JIT access changes NHI governance because the access event must be controlled without a human session. When a workload or automation path receives access on demand, the governance model has to prove that issuance, use, and revocation are linked even when no person is present. That is where traditional PAM assumptions break down most often. The practitioner implication is to validate whether your privileged access controls can issue and withdraw machine credentials at the same layer they are consumed.
From our research:
- Only 19.6% of security professionals express strong confidence in their organisation's ability to securely manage non-human workload identities, according to The 2024 Non-Human Identity Security Report.
- 45% of organisations cite lack of credential rotation as the top cause of NHI-related attacks, ahead of inadequate monitoring and over-privileged accounts at 37% each.
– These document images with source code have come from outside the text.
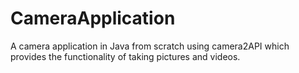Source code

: # CameraApplication
A camera application in Java from scratch using camera2API which provides the functionality of taking pictures and videos. 
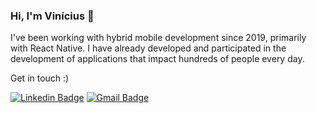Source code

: ### Hi, I'm Vinícius 👋

I've been working with hybrid mobile development since 2019, primarily with React Native. I have already developed and participated in the development of applications that impact hundreds of people every day.

Get in touch :)

[![Linkedin Badge](https://img.shields.io/badge/-LinkedIn-blue?style=flat-square&logo=Linkedin&logoColor=white&link=https://www.linkedin.com/in/viniciusmoreeira/)](https://www.linkedin.com/in/viniciusmoreeira/)
[![Gmail Badge](https://img.shields.io/badge/-Gmail-c14438?style=flat-square&logo=Gmail&logoColor=white&link=mailto:viniciusmoreeira@icloud.com)](mailto:viniciusmoreeira@icloud.com)

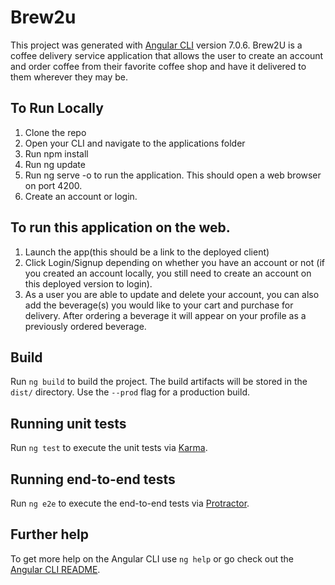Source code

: # Brew2u

This project was generated with [Angular CLI](https://github.com/angular/angular-cli) version 7.0.6. Brew2U is a coffee delivery service application that allows the user to create an account and order coffee from their favorite coffee shop and have it delivered to them wherever they may be.

## To Run Locally

1. Clone the repo
2. Open your CLI and navigate to the applications folder
3. Run npm install
4. Run ng update
5. Run ng serve -o to run the application. This should open a web browser on port 4200.
6. Create an account or login.

## To run this application on the web.

1. Launch the app(this should be a link to the deployed client)
2. Click Login/Signup depending on whether you have an account or not (if you created an account locally, you still need to create an      account on this deployed version to login).
3. As a user you are able to update and delete your account, you can also add the beverage(s) you would like to your cart and purchase      for delivery. After ordering a beverage it will appear on your profile as a previously ordered beverage.

## Build

Run `ng build` to build the project. The build artifacts will be stored in the `dist/` directory. Use the `--prod` flag for a production build.

## Running unit tests

Run `ng test` to execute the unit tests via [Karma](https://karma-runner.github.io).

## Running end-to-end tests

Run `ng e2e` to execute the end-to-end tests via [Protractor](http://www.protractortest.org/).

## Further help

To get more help on the Angular CLI use `ng help` or go check out the [Angular CLI README](https://github.com/angular/angular-cli/blob/master/README.md).
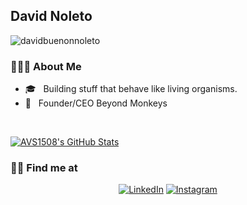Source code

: <h2>David Noleto</h2>

<p align="left"> <img src="https://komarev.com/ghpvc/?username=davidbuenonnoleto" alt="davidbuenonnoleto" /> </p>

<h3> 👨🏻‍💻 About Me </h3>

- 🎓 &nbsp; Building stuff that behave like living organisms.
- 💼 &nbsp; Founder/CEO Beyond Monkeys

<br/>

[![AVS1508's GitHub Stats](https://github-readme-stats.vercel.app/api?username=davidbuenonnoleto&show_icons=true)](https://github.com/davidbuenonnoleto)

<h3> 🤝🏻 Find me at </h3>

<p align="center">
<a href="https://www.linkedin.com/in/david-noleto-9121463b/"><img alt="LinkedIn" src="https://img.shields.io/badge/LinkedIn-davidnoleto-blue?style=flat-square&logo=linkedin"></a>
<a href="https://www.instagram.com/davidbuenonn/"><img alt="Instagram" src="https://img.shields.io/badge/Instagram-davidbuenonn-blue?style=flat-square&logo=instagram"></a>
</p>
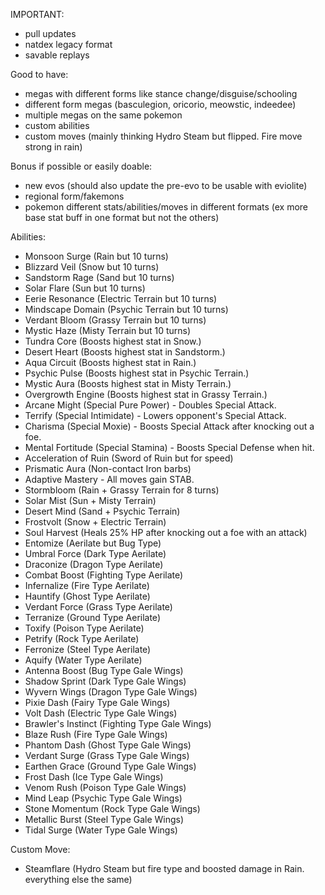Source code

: IMPORTANT:
- pull updates
- natdex legacy format
- savable replays

Good to have:
- megas with different forms like stance change/disguise/schooling
- different form megas (basculegion, oricorio, meowstic, indeedee)
- multiple megas on the same pokemon
- custom abilities
- custom moves (mainly thinking Hydro Steam but flipped. Fire move strong in rain)

Bonus if possible or easily doable:
- new evos (should also update the pre-evo to be usable with eviolite)
- regional form/fakemons
- pokemon different stats/abilities/moves in different formats (ex more base stat buff in one format but not the others)

Abilities:
- Monsoon Surge (Rain but 10 turns)
- Blizzard Veil (Snow but 10 turns)
- Sandstorm Rage (Sand but 10 turns)
- Solar Flare (Sun but 10 turns)
- Eerie Resonance (Electric Terrain but 10 turns)
- Mindscape Domain (Psychic Terrain but 10 turns)
- Verdant Bloom (Grassy Terrain but 10 turns)
- Mystic Haze (Misty Terrain but 10 turns)
- Tundra Core (Boosts highest stat in Snow.)
- Desert Heart (Boosts highest stat in Sandstorm.)
- Aqua Circuit (Boosts highest stat in Rain.)
- Psychic Pulse (Boosts highest stat in Psychic Terrain.)
- Mystic Aura (Boosts highest stat in Misty Terrain.)
- Overgrowth Engine (Boosts highest stat in Grassy Terrain.)
- Arcane Might (Special Pure Power) - Doubles Special Attack.
- Terrify (Special Intimidate) - Lowers opponent's Special Attack.
- Charisma (Special Moxie) - Boosts Special Attack after knocking out a foe.
- Mental Fortitude (Special Stamina) - Boosts Special Defense when hit.
- Acceleration of Ruin (Sword of Ruin but for speed)
- Prismatic Aura (Non-contact Iron barbs)
- Adaptive Mastery - All moves gain STAB.
- Stormbloom (Rain + Grassy Terrain for 8 turns)
- Solar Mist (Sun + Misty Terrain)
- Desert Mind (Sand + Psychic Terrain)
- Frostvolt (Snow + Electric Terrain)
- Soul Harvest (Heals 25% HP after knocking out a foe with an attack)
- Entomize (Aerilate but Bug Type)
- Umbral Force (Dark Type Aerilate)
- Draconize (Dragon Type Aerilate)
- Combat Boost (Fighting Type Aerilate)
- Infernalize (Fire Type Aerilate)
- Hauntify (Ghost Type Aerilate)
- Verdant Force (Grass Type Aerilate)
- Terranize (Ground Type Aerilate)
- Toxify (Poison Type Aerilate)
- Petrify (Rock Type Aerilate)
- Ferronize (Steel Type Aerilate)
- Aquify (Water Type Aerilate)
- Antenna Boost (Bug Type Gale Wings)
- Shadow Sprint (Dark Type Gale Wings)
- Wyvern Wings (Dragon Type Gale Wings)
- Pixie Dash (Fairy Type Gale Wings)
- Volt Dash (Electric Type Gale Wings)
- Brawler's Instinct (Fighting Type Gale Wings)
- Blaze Rush (Fire Type Gale Wings)
- Phantom Dash (Ghost Type Gale Wings)
- Verdant Surge (Grass Type Gale Wings)
- Earthen Grace (Ground Type Gale Wings)
- Frost Dash (Ice Type Gale Wings)
- Venom Rush (Poison Type Gale Wings)
- Mind Leap (Psychic Type Gale Wings)
- Stone Momentum (Rock Type Gale Wings)
- Metallic Burst (Steel Type Gale Wings)
- Tidal Surge (Water Type Gale Wings)

Custom Move:
- Steamflare (Hydro Steam but fire type and boosted damage in Rain. everything else the same)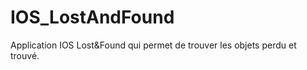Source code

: # IOS_LostAndFound


Application IOS Lost&amp;Found qui permet de trouver les objets perdu et trouvé.


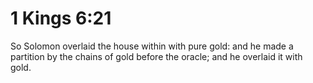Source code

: # 1 Kings 6:21

So Solomon overlaid the house within with pure gold: and he made a partition by the chains of gold before the oracle; and he overlaid it with gold.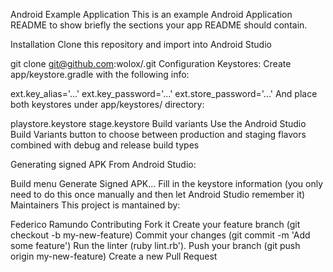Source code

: Android Example Application
This is an example Android Application README to show briefly the sections your app README should contain.

Installation
Clone this repository and import into Android Studio

git clone git@github.com:wolox/<reponame>.git
Configuration
Keystores:
Create app/keystore.gradle with the following info:

ext.key_alias='...'
ext.key_password='...'
ext.store_password='...'
And place both keystores under app/keystores/ directory:

playstore.keystore
stage.keystore
Build variants
Use the Android Studio Build Variants button to choose between production and staging flavors combined with debug and release build types

Generating signed APK
From Android Studio:

Build menu
Generate Signed APK...
Fill in the keystore information (you only need to do this once manually and then let Android Studio remember it)
Maintainers
This project is mantained by:

Federico Ramundo
Contributing
Fork it
Create your feature branch (git checkout -b my-new-feature)
Commit your changes (git commit -m 'Add some feature')
Run the linter (ruby lint.rb').
Push your branch (git push origin my-new-feature)
Create a new Pull Request
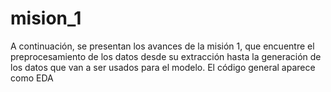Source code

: # mision_1
A continuación, se presentan los avances de la misión 1, que encuentre el preprocesamiento de los datos desde su extracción hasta la generación de los datos que van a ser usados para el modelo. El código general aparece como EDA
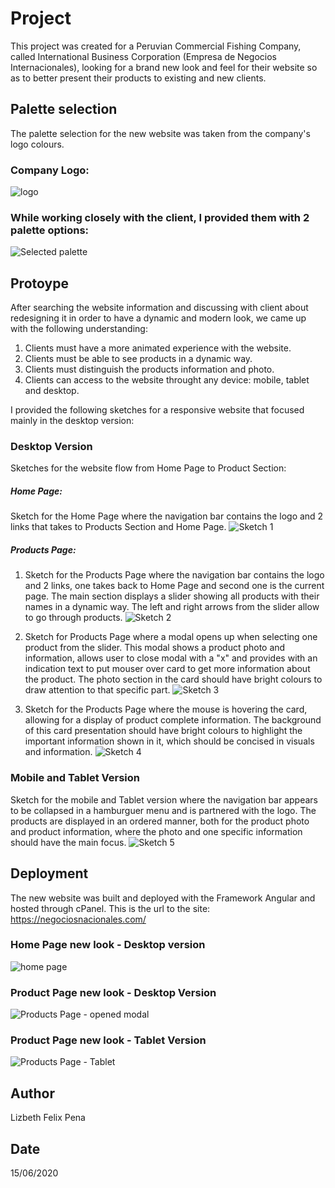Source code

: # Project

This project was created for a Peruvian Commercial Fishing Company, called International Business Corporation (Empresa de Negocios Internacionales), looking for a brand new look and feel for their website so as to better present their products to existing and new clients.

## Palette selection

The palette selection for the new website was taken from the company's logo colours.

### Company Logo:
![logo](https://user-images.githubusercontent.com/32282183/90994386-dae1bb00-e5fb-11ea-99e2-aa5a286d5649.PNG)

### While working closely with the client, I provided them with 2 palette options:
![Selected palette](https://user-images.githubusercontent.com/32282183/90994197-5e4edc80-e5fb-11ea-98a9-231bfdd0fda8.jpg)

## Protoype

After searching the website information and discussing with client about redesigning it in order to have a dynamic and modern look, we came up with the following understanding:

1. Clients must have a more animated experience with the website.
2. Clients must be able to see products in a dynamic way.
3. Clients must distinguish the products information and photo.
4. Clients can access to the website throught any device: mobile, tablet and desktop. 

I provided the following sketches for a responsive website that focused mainly in the desktop version:

### Desktop Version

Sketches for the website flow from Home Page to Product Section:

##### Home Page:

Sketch for the Home Page where the navigation bar contains the logo and 2 links that takes to Products Section and Home Page.
![Sketch 1](https://user-images.githubusercontent.com/32282183/90994100-e8e30c00-e5fa-11ea-9348-9597d6827489.jpg)

##### Products Page:

1. Sketch for the Products Page where the navigation bar contains the logo and 2 links, one takes back to Home Page and second one is the current page. The main section displays a slider showing all products with their names in a dynamic way. The left and right arrows from the slider allow to go through products.
![Sketch 2](https://user-images.githubusercontent.com/32282183/90994185-55f6a180-e5fb-11ea-9676-484e02632d89.jpg)

2. Sketch for Products Page where a modal opens up when selecting one product from the slider. This modal shows a product photo and information, allows user to close modal with a "x" and provides with an indication text to put mouser over card to get more information about the product. The photo section in the card should have bright colours to draw attention to that specific part.
![Sketch 3](https://user-images.githubusercontent.com/32282183/90994189-5858fb80-e5fb-11ea-87b0-a223a409d029.jpg)

3. Sketch for the Products Page where the mouse is hovering the card, allowing for a display of product complete information. The background of this card presentation should have bright colours to highlight the important information shown in it, which should be concised in visuals and information.
![Sketch 4](https://user-images.githubusercontent.com/32282183/90994192-598a2880-e5fb-11ea-8a52-605752e5293c.jpg)

### Mobile and Tablet Version

Sketch for the mobile and Tablet version where the navigation bar appears to be collapsed in a hamburguer menu and is partnered with the logo. The products are displayed in an ordered manner, both for the product photo and product information, where the photo and one specific information should have the main focus.
![Sketch 5](https://user-images.githubusercontent.com/32282183/90994195-5abb5580-e5fb-11ea-80af-22fe105d75db.jpg)

## Deployment

The new website was built and deployed with the Framework Angular and hosted through cPanel. This is the url to the site: https://negociosnacionales.com/

### Home Page new look - Desktop version
![home page](https://user-images.githubusercontent.com/32282183/90997752-bb4f9000-e605-11ea-990a-f5d80d46653f.png)

### Product Page new look - Desktop Version
![Products Page - opened modal](https://user-images.githubusercontent.com/32282183/90997806-e0440300-e605-11ea-932b-d10499558bc7.JPG)

### Product Page new look - Tablet Version
![Products Page - Tablet](https://user-images.githubusercontent.com/32282183/90997757-be4a8080-e605-11ea-8f0d-0934c359d4e0.png)

## Author
Lizbeth Felix Pena

## Date
15/06/2020
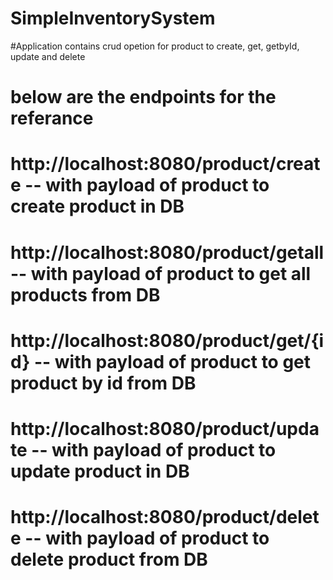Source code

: # SimpleInventorySystem

#Application contains crud opetion for product to create, get, getbyId, update and delete 

# below are the endpoints for the referance
# http://localhost:8080/product/create -- with payload of product to create product in DB
# http://localhost:8080/product/getall -- with payload of product to get all products from DB
# http://localhost:8080/product/get/{id} -- with payload of product to get product by id from DB
# http://localhost:8080/product/update -- with payload of product to update product in DB
# http://localhost:8080/product/delete -- with payload of product to delete product from DB
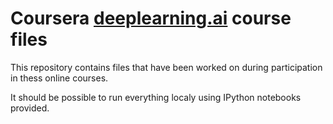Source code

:# Coursera [deeplearning.ai](https://www.deeplearning.ai) course files

This repository contains files that have been worked on during participation in thess online courses. 

It should be possible to run everything localy using IPython notebooks provided.
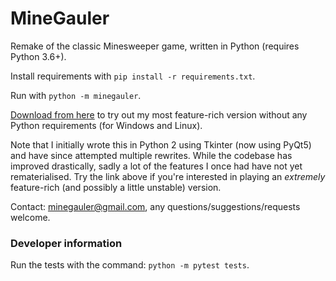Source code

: # MineGauler

Remake of the classic Minesweeper game, written in Python (requires Python 3.6+).

Install requirements with `pip install -r requirements.txt`.

Run with `python -m minegauler`.

[Download from here](https://raw.githubusercontent.com/LewisGaul/minegauler/master/releases/MineGauler1.2.2.zip) to try out my most feature-rich version without any Python requirements (for Windows and Linux).

Note that I initially wrote this in Python 2 using Tkinter (now using PyQt5) and have since attempted multiple rewrites. While the codebase has improved drastically, sadly a lot of the features I once had have not yet rematerialised. Try the link above if you're interested in playing an *extremely* feature-rich (and possibly a little unstable) version.

Contact: minegauler@gmail.com, any questions/suggestions/requests welcome.


### Developer information

Run the tests with the command: `python -m pytest tests`.

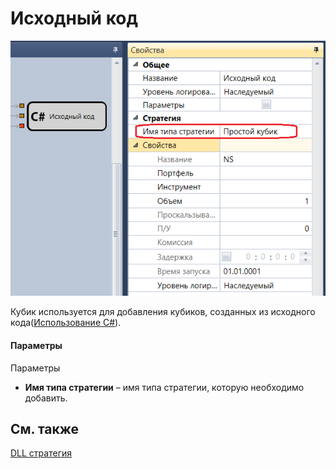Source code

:# Исходный код

![Designer Source code 00](../images/Designer_Source_code_00.png)

Кубик используется для добавления кубиков, созданных из исходного кода([Использование C\#](Designer_Creating_strategy_from_code.md)). 

#### Параметры

Параметры

- **Имя типа стратегии** – имя типа стратегии, которую необходимо добавить.

## См. также

[DLL стратегия](Designer_DLL_Strategy.md)
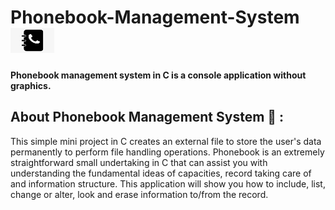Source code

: # Phonebook-Management-System<img src="https://github.com/Kranthi-Guribilli/Phonebook-Management-System/blob/main/phonebook.png" width="70" height="40">
#### Phonebook management system in C is a console application without graphics.
## About Phonebook Management System 🚀 :
<p> This simple mini project in C creates an external file to store the user's data permanently to perform file handling operations. Phonebook is an extremely straightforward small undertaking in C that can assist you with understanding the fundamental ideas of capacities, record taking care of and information structure. This application will show you how to include, list, change or alter, look and erase information to/from  the record.</p>
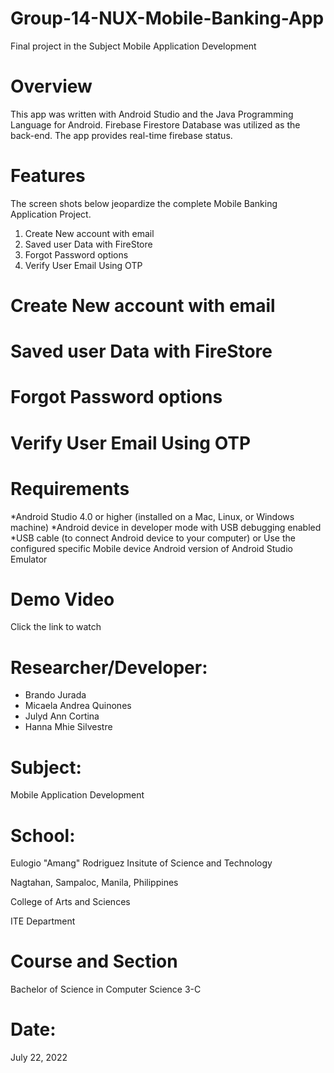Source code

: # Group-14-NUX-Mobile-Banking-App

Final project in the Subject Mobile Application Development

# Overview

This app was written with Android Studio and the Java Programming Language for Android. Firebase Firestore Database was utilized as the back-end. The app provides real-time firebase status.

# Features
The screen shots below jeopardize the complete Mobile Banking Application Project.
1. Create New account with email
2. Saved user Data with FireStore
3. Forgot Password options
4. Verify User Email Using OTP

# Create New account with email
# Saved user Data with FireStore
# Forgot Password options
# Verify User Email Using OTP

# Requirements
*Android Studio 4.0 or higher (installed on a Mac, Linux, or Windows machine)
*Android device in developer mode with USB debugging enabled
*USB cable (to connect Android device to your computer)
or Use the configured specific Mobile device Android version of Android Studio Emulator

# Demo Video
Click the link to watch

# Researcher/Developer:
* Brando Jurada
* Micaela Andrea Quinones
* Julyd Ann Cortina
* Hanna Mhie Silvestre

# Subject:
Mobile Application Development

# School:
Eulogio "Amang" Rodriguez Insitute of Science and Technology

Nagtahan, Sampaloc, Manila, Philippines

College of Arts and Sciences

ITE Department

# Course and Section
Bachelor of Science in Computer Science 3-C

# Date:
July 22, 2022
- For a broader lifecycle lens, see Ultimate Guide to NHIs for how inventory, rotation, and offboarding fit into one governance model.
What this signals
Credential persistence debt is the pattern to watch as machine identities scale. When secrets are duplicated across repositories, pipelines, and cloud services, the real risk is not just exposure but the inability to prove that access was removed everywhere it existed.
With 85% of organisations lacking full visibility into third-party OAuth-connected vendors, per The State of Non-Human Identity Security, identity governance is drifting toward partial control states rather than true lifecycle ownership.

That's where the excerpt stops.